= Exercise goal =
Every line with the word "tests" in it should be extracted from the data that follows.

= Information supplied =
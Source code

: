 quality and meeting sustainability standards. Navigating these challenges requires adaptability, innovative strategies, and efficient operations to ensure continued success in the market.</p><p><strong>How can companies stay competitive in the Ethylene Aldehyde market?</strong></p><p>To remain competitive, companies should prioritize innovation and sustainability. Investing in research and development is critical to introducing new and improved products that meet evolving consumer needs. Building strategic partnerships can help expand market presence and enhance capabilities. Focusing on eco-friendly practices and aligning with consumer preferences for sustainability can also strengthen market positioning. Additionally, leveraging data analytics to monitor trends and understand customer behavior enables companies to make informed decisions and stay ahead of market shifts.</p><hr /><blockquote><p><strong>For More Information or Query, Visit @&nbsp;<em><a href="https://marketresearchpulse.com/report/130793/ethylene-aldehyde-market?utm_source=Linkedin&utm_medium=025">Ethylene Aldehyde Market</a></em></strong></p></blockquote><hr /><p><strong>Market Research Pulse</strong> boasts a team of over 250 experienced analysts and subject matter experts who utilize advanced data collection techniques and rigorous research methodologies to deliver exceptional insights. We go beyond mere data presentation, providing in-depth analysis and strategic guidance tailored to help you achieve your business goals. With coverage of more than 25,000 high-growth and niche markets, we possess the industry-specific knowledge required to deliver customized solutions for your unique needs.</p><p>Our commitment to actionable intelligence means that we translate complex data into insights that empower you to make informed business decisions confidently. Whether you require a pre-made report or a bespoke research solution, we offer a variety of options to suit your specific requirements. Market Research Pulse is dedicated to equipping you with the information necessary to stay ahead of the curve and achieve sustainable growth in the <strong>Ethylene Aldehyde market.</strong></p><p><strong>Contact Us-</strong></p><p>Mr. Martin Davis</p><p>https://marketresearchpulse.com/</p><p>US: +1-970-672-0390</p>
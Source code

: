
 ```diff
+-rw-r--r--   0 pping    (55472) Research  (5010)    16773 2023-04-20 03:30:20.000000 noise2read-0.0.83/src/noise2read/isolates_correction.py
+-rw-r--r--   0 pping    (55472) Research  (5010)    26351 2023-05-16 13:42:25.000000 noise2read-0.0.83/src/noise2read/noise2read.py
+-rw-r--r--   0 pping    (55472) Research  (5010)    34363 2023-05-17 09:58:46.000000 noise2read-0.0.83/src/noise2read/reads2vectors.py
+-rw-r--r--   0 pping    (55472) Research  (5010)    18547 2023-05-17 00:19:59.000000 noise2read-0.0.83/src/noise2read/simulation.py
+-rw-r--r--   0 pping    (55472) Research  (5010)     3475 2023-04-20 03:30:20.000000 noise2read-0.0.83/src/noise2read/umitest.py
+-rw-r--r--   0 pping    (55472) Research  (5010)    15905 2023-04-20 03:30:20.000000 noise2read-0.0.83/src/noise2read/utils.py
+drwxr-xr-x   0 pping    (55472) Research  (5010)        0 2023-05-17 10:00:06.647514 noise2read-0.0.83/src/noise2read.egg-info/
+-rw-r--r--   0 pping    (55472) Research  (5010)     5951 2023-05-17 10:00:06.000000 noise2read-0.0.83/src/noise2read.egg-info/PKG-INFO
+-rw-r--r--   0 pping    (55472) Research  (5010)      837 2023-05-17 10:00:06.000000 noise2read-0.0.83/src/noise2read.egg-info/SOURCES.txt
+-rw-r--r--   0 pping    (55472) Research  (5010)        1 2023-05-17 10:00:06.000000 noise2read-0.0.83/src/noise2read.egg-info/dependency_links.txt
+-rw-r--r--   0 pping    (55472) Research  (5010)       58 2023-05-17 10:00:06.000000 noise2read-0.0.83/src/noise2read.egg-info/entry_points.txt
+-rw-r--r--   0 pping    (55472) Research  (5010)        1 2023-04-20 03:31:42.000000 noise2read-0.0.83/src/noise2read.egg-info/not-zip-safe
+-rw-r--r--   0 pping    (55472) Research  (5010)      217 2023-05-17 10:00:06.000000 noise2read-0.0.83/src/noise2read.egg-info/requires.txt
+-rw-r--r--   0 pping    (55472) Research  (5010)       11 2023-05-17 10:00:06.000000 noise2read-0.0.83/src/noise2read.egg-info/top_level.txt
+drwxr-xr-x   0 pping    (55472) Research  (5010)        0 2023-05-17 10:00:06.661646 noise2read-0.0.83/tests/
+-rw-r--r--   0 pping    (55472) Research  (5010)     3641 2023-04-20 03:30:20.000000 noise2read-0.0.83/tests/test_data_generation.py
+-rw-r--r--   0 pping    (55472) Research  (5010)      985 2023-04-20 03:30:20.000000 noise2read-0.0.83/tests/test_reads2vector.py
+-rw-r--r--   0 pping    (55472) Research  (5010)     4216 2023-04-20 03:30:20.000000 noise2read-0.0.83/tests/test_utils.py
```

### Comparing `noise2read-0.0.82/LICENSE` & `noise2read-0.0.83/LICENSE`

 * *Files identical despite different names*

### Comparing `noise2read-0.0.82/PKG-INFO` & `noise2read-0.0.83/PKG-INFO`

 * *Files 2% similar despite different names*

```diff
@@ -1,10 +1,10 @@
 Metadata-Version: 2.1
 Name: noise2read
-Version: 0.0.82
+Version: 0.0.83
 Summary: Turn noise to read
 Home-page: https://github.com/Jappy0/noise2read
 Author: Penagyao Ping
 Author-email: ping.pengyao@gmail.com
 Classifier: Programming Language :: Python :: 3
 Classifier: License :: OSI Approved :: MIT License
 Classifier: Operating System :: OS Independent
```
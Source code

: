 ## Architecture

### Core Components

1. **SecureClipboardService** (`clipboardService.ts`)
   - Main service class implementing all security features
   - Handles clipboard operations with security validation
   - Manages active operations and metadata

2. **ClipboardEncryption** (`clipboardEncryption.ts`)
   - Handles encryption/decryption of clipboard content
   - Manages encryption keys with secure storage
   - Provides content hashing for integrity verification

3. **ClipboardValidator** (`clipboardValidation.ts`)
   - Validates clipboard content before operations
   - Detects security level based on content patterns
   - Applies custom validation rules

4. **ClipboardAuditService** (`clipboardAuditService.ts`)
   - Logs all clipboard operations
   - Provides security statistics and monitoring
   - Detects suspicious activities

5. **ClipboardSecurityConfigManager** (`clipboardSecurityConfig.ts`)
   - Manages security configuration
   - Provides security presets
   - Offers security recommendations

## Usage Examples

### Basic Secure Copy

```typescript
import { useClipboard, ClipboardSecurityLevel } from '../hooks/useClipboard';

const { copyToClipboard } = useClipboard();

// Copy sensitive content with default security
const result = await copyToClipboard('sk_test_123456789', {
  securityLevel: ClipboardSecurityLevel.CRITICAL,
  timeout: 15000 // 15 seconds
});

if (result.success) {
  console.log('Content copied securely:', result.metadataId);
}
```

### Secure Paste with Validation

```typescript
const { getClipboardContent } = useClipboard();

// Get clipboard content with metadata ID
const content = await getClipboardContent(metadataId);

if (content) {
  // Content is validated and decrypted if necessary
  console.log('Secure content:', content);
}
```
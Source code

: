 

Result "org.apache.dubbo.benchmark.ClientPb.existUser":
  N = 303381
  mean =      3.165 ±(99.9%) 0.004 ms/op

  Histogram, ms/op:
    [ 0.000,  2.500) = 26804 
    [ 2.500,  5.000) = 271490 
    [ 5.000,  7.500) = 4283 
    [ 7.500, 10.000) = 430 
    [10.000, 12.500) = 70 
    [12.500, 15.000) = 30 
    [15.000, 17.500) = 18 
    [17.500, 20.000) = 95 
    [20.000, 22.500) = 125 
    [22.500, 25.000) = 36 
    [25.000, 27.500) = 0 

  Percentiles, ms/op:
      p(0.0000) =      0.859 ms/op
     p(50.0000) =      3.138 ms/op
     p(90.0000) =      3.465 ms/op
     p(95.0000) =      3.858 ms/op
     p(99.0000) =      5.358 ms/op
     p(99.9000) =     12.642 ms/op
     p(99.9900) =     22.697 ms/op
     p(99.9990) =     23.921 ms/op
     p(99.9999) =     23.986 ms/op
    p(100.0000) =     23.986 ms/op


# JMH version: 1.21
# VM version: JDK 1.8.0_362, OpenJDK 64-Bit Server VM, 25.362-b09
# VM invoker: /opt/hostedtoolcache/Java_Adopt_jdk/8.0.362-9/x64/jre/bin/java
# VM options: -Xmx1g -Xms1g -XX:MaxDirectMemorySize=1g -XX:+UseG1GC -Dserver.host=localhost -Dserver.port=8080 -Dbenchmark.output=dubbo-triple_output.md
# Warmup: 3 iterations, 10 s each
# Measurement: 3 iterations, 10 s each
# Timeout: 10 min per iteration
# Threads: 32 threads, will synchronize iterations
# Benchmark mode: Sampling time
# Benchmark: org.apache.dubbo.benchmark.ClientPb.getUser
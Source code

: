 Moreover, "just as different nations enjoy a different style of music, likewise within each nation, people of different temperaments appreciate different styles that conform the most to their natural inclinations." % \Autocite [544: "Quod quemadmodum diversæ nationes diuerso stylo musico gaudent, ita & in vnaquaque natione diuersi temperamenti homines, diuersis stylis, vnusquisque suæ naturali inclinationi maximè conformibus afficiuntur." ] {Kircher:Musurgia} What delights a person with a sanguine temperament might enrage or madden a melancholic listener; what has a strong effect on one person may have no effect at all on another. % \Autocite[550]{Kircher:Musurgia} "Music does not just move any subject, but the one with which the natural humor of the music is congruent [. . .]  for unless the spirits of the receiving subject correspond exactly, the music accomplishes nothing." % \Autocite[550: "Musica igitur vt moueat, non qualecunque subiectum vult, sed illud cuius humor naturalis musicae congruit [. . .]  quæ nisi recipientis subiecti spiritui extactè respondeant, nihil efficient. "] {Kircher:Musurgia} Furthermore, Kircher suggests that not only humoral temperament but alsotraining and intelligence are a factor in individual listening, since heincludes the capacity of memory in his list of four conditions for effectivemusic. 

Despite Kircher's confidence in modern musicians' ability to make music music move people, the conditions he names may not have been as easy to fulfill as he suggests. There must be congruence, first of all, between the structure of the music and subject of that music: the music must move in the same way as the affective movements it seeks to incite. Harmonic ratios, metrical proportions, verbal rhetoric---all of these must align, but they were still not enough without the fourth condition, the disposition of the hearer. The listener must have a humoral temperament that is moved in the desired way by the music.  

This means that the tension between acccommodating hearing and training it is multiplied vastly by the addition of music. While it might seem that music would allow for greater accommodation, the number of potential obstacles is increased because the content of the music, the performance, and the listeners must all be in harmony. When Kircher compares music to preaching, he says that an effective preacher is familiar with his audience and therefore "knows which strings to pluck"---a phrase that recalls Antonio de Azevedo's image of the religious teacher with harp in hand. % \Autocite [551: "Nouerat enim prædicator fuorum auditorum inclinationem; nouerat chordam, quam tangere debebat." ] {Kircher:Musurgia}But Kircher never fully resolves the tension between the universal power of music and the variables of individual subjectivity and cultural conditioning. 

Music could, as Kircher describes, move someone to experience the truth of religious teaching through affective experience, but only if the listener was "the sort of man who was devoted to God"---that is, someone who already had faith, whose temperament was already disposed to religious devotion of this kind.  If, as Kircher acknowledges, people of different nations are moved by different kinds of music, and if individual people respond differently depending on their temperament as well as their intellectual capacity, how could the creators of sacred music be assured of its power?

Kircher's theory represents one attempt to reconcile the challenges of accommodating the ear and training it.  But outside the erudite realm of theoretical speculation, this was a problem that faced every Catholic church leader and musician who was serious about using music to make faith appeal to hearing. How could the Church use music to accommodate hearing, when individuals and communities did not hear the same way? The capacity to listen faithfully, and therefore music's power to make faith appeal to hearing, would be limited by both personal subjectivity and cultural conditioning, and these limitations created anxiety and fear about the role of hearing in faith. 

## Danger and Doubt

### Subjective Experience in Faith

= Solution to this problem =
+drwxr-xr-x   0 pping    (55472) Research  (5010)        0 2023-05-17 10:00:06.661646 noise2read-0.0.83/tests/
+-rw-r--r--   0 pping    (55472) Research  (5010)     3641 2023-04-20 03:30:20.000000 noise2read-0.0.83/tests/test_data_generation.py
+-rw-r--r--   0 pping    (55472) Research  (5010)      985 2023-04-20 03:30:20.000000 noise2read-0.0.83/tests/test_reads2vector.py
+-rw-r--r--   0 pping    (55472) Research  (5010)     4216 2023-04-20 03:30:20.000000 noise2read-0.0.83/tests/test_utils.py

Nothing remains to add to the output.